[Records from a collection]
-------------------------
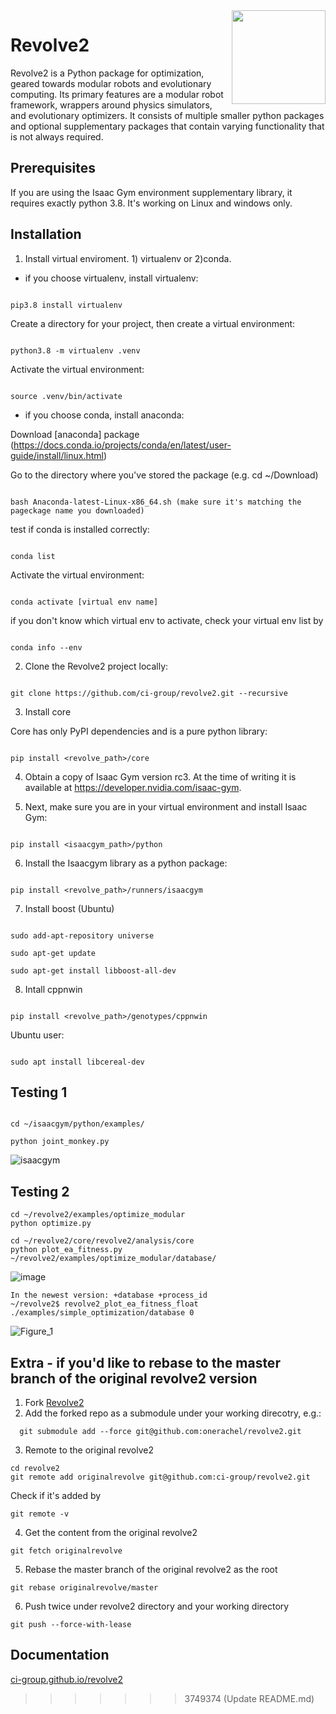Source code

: <img  align="right" width="150" height="150"  src="/docs/source/logo.png">

# Revolve2
Revolve2 is a Python package for optimization, geared towards modular robots and evolutionary computing.
Its primary features are a modular robot framework, wrappers around physics simulators, and evolutionary optimizers.
It consists of multiple smaller python packages and optional supplementary packages that contain varying functionality that is not always required.
  

## Prerequisites 

If you are using the Isaac Gym environment supplementary library, it requires exactly python 3.8. It's working on Linux and windows only. 

  

## Installation 

1. Install virtual enviroment. 1) virtualenv or 2)conda.  

  

* if you choose virtualenv, install virtualenv: 

  

``` 

pip3.8 install virtualenv 

``` 

Create a directory for your project, then create a virtual environment: 

``` 

python3.8 -m virtualenv .venv 

``` 

Activate the virtual environment: 

``` 

source .venv/bin/activate 

``` 

* if you choose conda, install anaconda: 

Download [anaconda] package (https://docs.conda.io/projects/conda/en/latest/user-guide/install/linux.html) 

Go to the directory where you've stored the package (e.g. cd ~/Download) 

``` 

bash Anaconda-latest-Linux-x86_64.sh (make sure it's matching the pageckage name you downloaded) 

``` 

test if conda is installed correctly:  

``` 

conda list 

``` 

Activate the virtual environment: 

``` 

conda activate [virtual env name] 

``` 

if you don't know which virtual env to activate, check your virtual env list by  

``` 

conda info --env 

``` 

2. Clone the Revolve2 project locally: 

``` 

git clone https://github.com/ci-group/revolve2.git --recursive 

``` 

  

3. Install core 

Core has only PyPI dependencies and is a pure python library: 

``` 

pip install <revolve_path>/core 

``` 

4. Obtain a copy of Isaac Gym version rc3. At the time of writing it is available at https://developer.nvidia.com/isaac-gym.  

5. Next, make sure you are in your virtual environment and install Isaac Gym: 

``` 

pip install <isaacgym_path>/python 

``` 

6. Install the Isaacgym library as a python package: 

``` 

pip install <revolve_path>/runners/isaacgym 

``` 

7. Install boost (Ubuntu) 

``` 

sudo add-apt-repository universe 

sudo apt-get update 

sudo apt-get install libboost-all-dev 

``` 

8. Intall cppnwin 

``` 

pip install <revolve_path>/genotypes/cppnwin 

``` 

Ubuntu user: 

``` 

sudo apt install libcereal-dev 

``` 

## Testing 1

``` 

cd ~/isaacgym/python/examples/ 

python joint_monkey.py  

``` 

![isaacgym](https://user-images.githubusercontent.com/75667244/153434643-80b9317c-f41c-4508-8188-20bb4973d724.png) 

  

 ## Testing 2
 ``` 
cd ~/revolve2/examples/optimize_modular
python optimize.py
``` 
``` 
cd ~/revolve2/core/revolve2/analysis/core
python plot_ea_fitness.py ~/revolve2/examples/optimize_modular/database/

``` 
![image](https://user-images.githubusercontent.com/75667244/161257429-6b8fdba4-997e-44be-bb84-57662d79a9a5.png)

``` 
In the newest version: +database +process_id
~/revolve2$ revolve2_plot_ea_fitness_float ./examples/simple_optimization/database 0

``` 
![Figure_1](https://user-images.githubusercontent.com/75667244/162200509-5b341b1c-fa7c-4337-9087-dbcadc8f4632.png)

 ## Extra - if you'd like to rebase to the master branch of the original revolve2 version
1. Fork [Revolve2](https://github.com/ci-group/revolve2)
2. Add the forked repo as a submodule under your working direcotry, e.g.:
``` 
  git submodule add --force git@github.com:onerachel/revolve2.git
``` 
3. Remote to the original revolve2
``` 
cd revolve2
git remote add originalrevolve git@github.com:ci-group/revolve2.git

``` 
Check if it's added by 
```
git remote -v
```
4. Get the content from the original revolve2
```
git fetch originalrevolve
```
5. Rebase the master branch of the original revolve2 as the root
```
git rebase originalrevolve/master
```
6. Push twice under revolve2 directory and your working directory
```
git push --force-with-lease
```
 
## Documentation 

[ci-group.github.io/revolve2](https://ci-group.github.io/revolve2/) 

 
>>>>>>> 3749374 (Update README.md)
-------------------------
* **ACTIVITY**:
Please return every line of the records above that contains the word "sure".

* **COMPLETED EXERCISE**:
bash Anaconda-latest-Linux-x86_64.sh (make sure it's matching the pageckage name you downloaded) 
5. Next, make sure you are in your virtual environment and install Isaac Gym: 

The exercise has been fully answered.